PHD2 silencing reduced grafted cell death via a HIF-1α dependent pathway, and PHD2 silencing in grafted cells limited cardiomyocyte apoptosis through a protective paracrine mechanism mediated by enhanced IGF-1 secretion after the activation of NF-κB signaling.¹¹ In the present study, PHD2 silencing in MSCs was performed using the Arg-G4 nanovector. After transplantation, Group 3 exhibited higher MSC survival rate than Group 2 at any time point from 2 hours to 7 days. Besides that, we also found that IGF-1, a protective cytokine for grafted cells and ischemic cardiomyocytes, was significantly upregulated in Group 3. As a result, in vivo study demonstrated decreased cardiomyocyte apoptosis, infarcted scar size and left ventricular interstitial fibrosis, and increased capillaries and arterioles, which could be beneficial for the inhibition of ventricular remodeling and improvement of heart function. These results were consistent with published studies where PHD2 was silenced by lentivirus.^10,11 Therefore, we believed that Arg-G4 nanoparticles, as an alternative to virus vector, could mediate PHD2 silencing successfully and enhance the efficacy of MSC transplantation in vivo. In addition, as a ubiquitously cellular oxygen sensor, the regulatory effects of PHD2 on HIF-1 and NF-κB have been reported in many stem cell types.^8,33 Therefore, it indicated that the Arg-G4-based PHD2 silencing system could be also applied in other therapeutic stem cells, such as adipose-derived stem cells. Collectively, a novel nanovector-based PHD2 silencing system could be effective in MSC-based cardiac repair.

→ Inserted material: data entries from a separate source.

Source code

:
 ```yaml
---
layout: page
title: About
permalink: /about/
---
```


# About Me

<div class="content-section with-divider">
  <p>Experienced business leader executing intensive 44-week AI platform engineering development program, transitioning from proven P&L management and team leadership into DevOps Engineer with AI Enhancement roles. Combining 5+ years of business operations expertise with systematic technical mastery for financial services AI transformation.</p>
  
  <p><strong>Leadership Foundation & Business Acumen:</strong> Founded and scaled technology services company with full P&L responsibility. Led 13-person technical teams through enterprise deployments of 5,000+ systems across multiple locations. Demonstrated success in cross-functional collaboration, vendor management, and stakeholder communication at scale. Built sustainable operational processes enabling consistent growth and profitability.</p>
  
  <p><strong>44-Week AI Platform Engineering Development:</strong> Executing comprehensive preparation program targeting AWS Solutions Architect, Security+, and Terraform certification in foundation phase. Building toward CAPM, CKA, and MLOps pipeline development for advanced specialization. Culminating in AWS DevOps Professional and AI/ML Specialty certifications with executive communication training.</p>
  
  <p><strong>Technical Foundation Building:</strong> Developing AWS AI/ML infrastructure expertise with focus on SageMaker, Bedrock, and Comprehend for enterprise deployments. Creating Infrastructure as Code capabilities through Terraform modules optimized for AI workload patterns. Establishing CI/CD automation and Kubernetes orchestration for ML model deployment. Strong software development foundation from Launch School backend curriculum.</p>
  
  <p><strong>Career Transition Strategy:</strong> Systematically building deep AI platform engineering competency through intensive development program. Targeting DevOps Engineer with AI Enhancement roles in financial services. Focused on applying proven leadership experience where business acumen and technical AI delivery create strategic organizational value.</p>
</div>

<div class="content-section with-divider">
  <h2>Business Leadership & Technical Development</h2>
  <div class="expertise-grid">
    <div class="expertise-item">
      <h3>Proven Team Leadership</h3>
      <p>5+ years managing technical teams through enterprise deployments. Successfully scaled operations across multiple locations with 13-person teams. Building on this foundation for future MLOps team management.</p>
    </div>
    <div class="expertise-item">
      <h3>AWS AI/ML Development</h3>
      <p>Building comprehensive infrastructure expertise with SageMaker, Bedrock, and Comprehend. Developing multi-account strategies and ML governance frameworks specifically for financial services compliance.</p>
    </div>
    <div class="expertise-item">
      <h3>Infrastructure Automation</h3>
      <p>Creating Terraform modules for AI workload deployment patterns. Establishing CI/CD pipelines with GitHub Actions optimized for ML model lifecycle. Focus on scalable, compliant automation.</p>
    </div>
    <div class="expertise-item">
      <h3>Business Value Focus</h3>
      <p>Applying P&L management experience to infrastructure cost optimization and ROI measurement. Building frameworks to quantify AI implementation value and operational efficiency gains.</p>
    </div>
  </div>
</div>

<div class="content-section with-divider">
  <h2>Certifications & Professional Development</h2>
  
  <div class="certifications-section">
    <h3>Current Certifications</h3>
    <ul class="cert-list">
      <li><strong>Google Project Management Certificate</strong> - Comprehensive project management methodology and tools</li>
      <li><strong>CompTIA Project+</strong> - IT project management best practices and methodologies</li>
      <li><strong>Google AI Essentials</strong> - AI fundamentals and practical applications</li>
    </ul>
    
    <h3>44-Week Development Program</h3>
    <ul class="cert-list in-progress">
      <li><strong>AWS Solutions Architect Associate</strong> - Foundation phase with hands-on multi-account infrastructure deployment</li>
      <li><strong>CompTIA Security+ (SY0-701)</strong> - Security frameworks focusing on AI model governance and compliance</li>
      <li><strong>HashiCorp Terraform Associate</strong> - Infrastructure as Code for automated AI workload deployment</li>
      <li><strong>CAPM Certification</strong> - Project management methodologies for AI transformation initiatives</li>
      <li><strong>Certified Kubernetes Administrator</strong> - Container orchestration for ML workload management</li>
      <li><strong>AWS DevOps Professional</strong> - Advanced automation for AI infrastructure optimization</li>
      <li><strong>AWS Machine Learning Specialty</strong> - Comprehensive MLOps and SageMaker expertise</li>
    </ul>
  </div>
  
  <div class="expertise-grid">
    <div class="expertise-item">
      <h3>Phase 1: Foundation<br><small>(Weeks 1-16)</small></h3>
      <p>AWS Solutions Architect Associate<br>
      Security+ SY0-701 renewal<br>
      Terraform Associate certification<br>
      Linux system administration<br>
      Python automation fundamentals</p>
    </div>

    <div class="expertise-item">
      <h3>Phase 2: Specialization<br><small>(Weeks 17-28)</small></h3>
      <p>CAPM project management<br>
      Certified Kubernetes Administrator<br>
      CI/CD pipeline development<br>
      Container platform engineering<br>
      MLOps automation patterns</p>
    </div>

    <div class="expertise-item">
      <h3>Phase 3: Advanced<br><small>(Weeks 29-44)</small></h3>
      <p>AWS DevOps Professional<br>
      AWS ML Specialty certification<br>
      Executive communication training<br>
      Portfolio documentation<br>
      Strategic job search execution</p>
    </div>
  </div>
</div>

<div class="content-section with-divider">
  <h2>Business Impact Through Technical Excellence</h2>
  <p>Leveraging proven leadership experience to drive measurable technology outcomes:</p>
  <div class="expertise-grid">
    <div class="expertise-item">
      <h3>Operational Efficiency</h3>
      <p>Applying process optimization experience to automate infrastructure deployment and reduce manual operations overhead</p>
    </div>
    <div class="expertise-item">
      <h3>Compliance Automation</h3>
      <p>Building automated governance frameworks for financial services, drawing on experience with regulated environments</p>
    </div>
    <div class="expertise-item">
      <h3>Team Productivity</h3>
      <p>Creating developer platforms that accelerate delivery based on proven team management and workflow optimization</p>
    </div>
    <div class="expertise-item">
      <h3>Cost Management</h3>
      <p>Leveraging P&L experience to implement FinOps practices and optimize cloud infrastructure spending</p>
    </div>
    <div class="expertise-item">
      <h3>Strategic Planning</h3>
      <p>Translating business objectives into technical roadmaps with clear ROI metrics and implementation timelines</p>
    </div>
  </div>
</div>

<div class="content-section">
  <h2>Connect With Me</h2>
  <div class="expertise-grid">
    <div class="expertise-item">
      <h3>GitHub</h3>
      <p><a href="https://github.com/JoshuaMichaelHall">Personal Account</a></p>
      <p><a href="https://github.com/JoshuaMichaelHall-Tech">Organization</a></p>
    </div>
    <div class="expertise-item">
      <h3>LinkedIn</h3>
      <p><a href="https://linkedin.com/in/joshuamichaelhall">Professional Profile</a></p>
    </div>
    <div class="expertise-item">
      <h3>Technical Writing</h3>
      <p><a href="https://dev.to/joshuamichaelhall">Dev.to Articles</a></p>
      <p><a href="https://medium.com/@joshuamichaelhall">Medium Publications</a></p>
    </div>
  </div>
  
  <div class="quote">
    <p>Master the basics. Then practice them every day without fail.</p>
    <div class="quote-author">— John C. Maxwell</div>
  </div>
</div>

In conclusion, this study showed that Arg-G4 nanovector-based siRNA delivery was effective and biocompatible. The Arg-G4-mediated PHD2 silencing system in grafted MSCs could significantly enhance their survival after transplantation, which benefited for cardiac repair in ischemic myocardium. These data are very promising, and efforts to further apply the nanovector on other gene silencing systems in the clinic are in progress.

Acknowledgments

The authors thank Mr Gaohua Li for help with schematic representation. The paper was supported by the National Science Foundation of China (Grant 81301312 and 81270326) and the Youth Foundation of Zhongshan Hospital (2013ZSQN15).

Supplementary material

Figure S1 Construction of MI models on C57/BL6 mice.

Notes: (A) Exposure of LAD (green arrow) through a 2 cm incision at the left lateral costal rib. (B) Permanent ligation of LAD (green arrow) with an 8-0 silk suture. (C) Ischemia was confirmed by visual inspection of blanching in the myocardium distal to the site of occlusion (green circle).

Abbreviations: LAD, left anterior descending coronary artery; MI, myocardial infarction.

Disclosure

The authors report no conflicts of interest in this work.